▶ [EXERCISE OBJECTIVE] From the entries below, copy out all lines holding "Xavier".

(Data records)
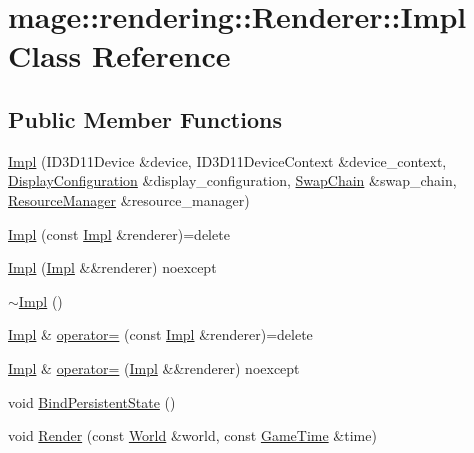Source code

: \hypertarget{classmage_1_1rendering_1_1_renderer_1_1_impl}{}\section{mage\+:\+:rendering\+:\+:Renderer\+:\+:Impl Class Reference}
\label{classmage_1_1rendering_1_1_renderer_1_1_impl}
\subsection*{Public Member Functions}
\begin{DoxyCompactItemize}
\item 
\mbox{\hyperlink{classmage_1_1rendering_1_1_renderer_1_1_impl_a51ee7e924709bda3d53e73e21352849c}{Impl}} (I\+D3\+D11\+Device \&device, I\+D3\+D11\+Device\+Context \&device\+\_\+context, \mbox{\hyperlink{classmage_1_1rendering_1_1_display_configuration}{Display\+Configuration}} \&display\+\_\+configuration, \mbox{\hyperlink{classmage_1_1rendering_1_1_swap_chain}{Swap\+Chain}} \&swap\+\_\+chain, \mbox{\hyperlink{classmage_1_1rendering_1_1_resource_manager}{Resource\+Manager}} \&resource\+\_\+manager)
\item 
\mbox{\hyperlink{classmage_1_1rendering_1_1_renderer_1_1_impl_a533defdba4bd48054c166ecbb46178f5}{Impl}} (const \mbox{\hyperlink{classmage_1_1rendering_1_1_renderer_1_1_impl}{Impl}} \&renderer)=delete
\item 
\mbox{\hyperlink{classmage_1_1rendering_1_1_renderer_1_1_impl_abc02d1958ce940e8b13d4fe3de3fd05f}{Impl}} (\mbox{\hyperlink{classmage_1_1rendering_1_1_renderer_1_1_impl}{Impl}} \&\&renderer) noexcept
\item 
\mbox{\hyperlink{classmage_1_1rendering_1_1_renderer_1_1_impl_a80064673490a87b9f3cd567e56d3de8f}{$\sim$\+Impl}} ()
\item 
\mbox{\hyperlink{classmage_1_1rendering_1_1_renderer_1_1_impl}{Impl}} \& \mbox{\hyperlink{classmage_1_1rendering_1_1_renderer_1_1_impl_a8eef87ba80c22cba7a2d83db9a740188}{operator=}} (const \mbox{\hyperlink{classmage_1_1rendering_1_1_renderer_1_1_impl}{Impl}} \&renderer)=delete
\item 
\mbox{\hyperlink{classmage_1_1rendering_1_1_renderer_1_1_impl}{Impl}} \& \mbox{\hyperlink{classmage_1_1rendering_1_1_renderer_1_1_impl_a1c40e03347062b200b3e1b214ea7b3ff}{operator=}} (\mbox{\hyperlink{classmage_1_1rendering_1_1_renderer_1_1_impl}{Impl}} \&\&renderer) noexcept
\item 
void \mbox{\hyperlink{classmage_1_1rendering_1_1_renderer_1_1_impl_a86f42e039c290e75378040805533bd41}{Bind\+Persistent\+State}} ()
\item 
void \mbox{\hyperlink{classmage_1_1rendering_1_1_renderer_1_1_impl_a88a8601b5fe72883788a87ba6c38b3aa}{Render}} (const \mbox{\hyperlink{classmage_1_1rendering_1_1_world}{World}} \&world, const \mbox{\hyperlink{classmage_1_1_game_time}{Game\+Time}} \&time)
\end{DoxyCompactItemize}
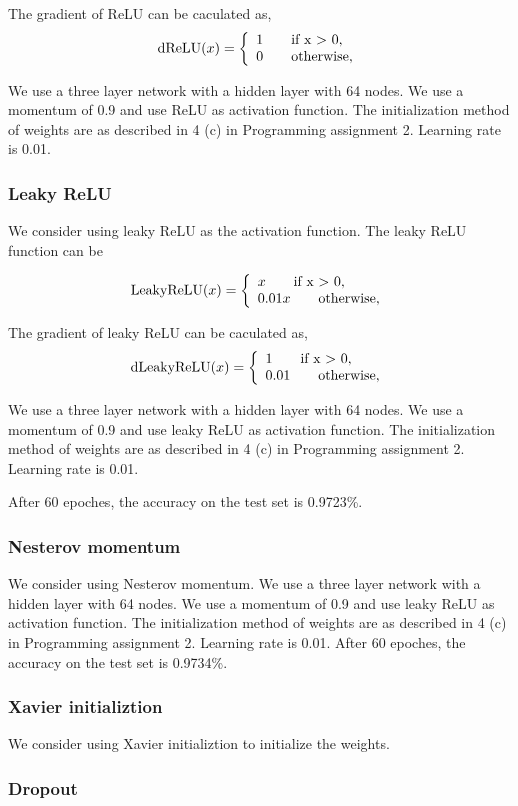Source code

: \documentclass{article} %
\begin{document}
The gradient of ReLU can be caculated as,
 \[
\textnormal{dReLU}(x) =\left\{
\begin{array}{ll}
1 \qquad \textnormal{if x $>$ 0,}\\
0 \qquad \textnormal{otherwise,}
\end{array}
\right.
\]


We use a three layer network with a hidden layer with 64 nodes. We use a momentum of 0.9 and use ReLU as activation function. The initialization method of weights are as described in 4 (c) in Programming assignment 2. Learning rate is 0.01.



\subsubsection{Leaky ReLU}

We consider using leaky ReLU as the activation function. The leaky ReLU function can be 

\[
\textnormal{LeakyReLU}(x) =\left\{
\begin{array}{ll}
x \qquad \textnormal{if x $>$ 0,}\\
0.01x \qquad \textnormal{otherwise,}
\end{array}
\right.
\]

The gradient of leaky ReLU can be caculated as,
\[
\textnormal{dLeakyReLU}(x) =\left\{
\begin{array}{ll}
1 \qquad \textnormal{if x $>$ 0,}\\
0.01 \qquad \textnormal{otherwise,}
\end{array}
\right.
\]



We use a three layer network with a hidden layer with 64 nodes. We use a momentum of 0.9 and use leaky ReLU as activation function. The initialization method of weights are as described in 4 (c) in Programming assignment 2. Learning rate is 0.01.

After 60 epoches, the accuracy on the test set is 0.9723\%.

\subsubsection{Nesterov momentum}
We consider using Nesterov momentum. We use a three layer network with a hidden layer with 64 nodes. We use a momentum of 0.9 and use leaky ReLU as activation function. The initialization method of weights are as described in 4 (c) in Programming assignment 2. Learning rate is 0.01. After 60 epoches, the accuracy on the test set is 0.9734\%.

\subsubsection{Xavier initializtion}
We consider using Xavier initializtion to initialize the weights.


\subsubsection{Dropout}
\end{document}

---

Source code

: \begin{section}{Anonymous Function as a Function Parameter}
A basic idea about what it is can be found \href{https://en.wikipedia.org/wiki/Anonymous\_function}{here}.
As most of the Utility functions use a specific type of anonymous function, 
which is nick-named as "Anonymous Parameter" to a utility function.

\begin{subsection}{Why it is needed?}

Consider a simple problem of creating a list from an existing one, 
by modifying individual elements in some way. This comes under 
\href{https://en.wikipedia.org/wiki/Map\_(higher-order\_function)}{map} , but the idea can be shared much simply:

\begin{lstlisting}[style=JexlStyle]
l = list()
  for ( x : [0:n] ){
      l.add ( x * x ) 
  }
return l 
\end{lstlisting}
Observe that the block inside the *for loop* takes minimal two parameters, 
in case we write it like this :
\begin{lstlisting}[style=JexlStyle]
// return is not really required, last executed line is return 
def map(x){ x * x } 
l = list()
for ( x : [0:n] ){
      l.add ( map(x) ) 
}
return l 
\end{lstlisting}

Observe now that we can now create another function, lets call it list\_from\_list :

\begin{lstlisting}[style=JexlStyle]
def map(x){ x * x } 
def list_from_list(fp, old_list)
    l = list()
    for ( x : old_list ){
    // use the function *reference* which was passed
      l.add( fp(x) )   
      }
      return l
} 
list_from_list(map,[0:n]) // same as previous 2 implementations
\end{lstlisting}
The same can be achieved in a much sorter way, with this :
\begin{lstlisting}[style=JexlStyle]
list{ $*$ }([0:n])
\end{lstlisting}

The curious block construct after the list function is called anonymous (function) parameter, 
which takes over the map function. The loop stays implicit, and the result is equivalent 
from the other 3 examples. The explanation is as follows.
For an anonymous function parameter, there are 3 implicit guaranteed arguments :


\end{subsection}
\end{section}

---

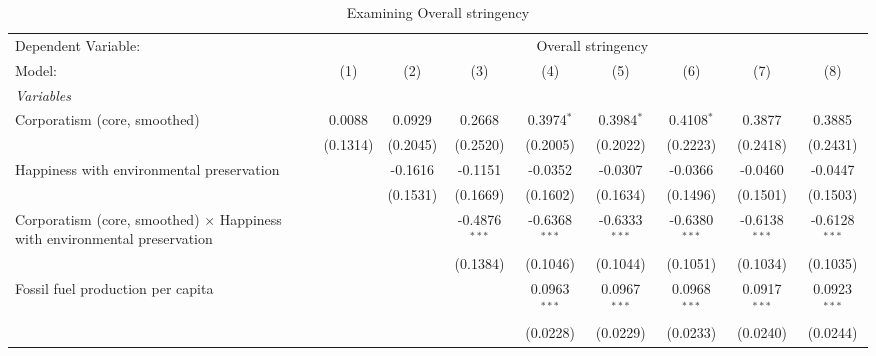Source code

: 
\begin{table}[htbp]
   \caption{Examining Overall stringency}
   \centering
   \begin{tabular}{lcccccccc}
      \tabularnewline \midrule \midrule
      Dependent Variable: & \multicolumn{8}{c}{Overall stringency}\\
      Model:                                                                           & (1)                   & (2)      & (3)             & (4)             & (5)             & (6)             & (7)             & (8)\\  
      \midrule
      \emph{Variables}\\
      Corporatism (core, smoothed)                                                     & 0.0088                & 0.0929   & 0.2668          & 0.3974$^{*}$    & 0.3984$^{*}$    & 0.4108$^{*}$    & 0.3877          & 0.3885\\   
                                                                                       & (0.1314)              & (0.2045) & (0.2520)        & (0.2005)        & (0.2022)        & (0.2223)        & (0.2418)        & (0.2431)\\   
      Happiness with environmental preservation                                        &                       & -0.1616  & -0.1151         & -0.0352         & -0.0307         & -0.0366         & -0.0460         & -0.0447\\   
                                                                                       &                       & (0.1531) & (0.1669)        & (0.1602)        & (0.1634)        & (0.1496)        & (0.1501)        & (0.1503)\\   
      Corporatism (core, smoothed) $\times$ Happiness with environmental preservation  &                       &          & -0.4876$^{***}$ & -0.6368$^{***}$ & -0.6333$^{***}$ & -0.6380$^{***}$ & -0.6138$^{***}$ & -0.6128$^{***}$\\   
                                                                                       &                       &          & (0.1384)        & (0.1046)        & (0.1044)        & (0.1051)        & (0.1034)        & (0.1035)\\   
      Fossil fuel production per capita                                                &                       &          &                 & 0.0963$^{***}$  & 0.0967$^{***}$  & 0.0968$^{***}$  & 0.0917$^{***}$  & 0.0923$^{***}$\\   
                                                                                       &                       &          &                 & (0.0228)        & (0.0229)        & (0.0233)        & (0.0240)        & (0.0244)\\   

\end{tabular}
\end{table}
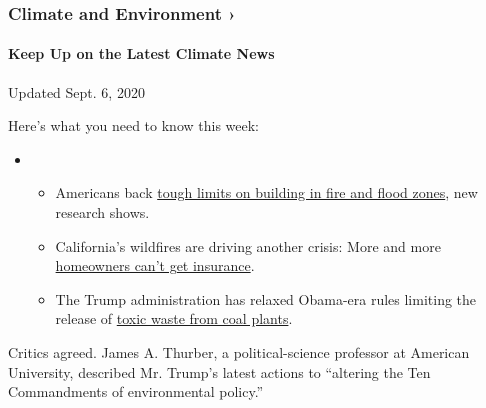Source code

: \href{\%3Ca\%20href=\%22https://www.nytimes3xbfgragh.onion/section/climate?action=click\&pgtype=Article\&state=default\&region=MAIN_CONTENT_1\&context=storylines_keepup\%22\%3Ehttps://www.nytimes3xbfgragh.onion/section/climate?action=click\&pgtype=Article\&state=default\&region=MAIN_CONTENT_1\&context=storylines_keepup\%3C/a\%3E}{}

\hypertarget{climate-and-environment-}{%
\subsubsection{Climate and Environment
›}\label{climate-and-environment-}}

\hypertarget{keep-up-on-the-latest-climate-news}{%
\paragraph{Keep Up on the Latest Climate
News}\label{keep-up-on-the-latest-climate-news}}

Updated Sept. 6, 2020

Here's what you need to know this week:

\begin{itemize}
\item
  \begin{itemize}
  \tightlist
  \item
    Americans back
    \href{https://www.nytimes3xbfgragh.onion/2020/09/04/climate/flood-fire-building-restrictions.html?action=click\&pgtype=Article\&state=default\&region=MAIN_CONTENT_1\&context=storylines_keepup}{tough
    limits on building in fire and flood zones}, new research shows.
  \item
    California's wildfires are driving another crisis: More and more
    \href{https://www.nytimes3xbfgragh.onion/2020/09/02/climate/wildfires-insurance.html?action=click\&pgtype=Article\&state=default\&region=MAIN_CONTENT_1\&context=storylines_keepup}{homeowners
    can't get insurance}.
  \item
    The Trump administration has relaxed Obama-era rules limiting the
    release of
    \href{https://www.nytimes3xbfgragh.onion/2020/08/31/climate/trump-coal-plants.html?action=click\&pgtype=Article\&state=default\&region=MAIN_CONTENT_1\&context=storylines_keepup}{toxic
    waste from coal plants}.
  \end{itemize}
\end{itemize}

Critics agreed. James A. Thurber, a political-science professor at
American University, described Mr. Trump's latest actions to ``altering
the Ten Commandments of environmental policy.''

▶ [OUTPUT FOR THIS TASK]
\subsubsection{Xavier initializtion}
We consider using Xavier initializtion to initialize the weights.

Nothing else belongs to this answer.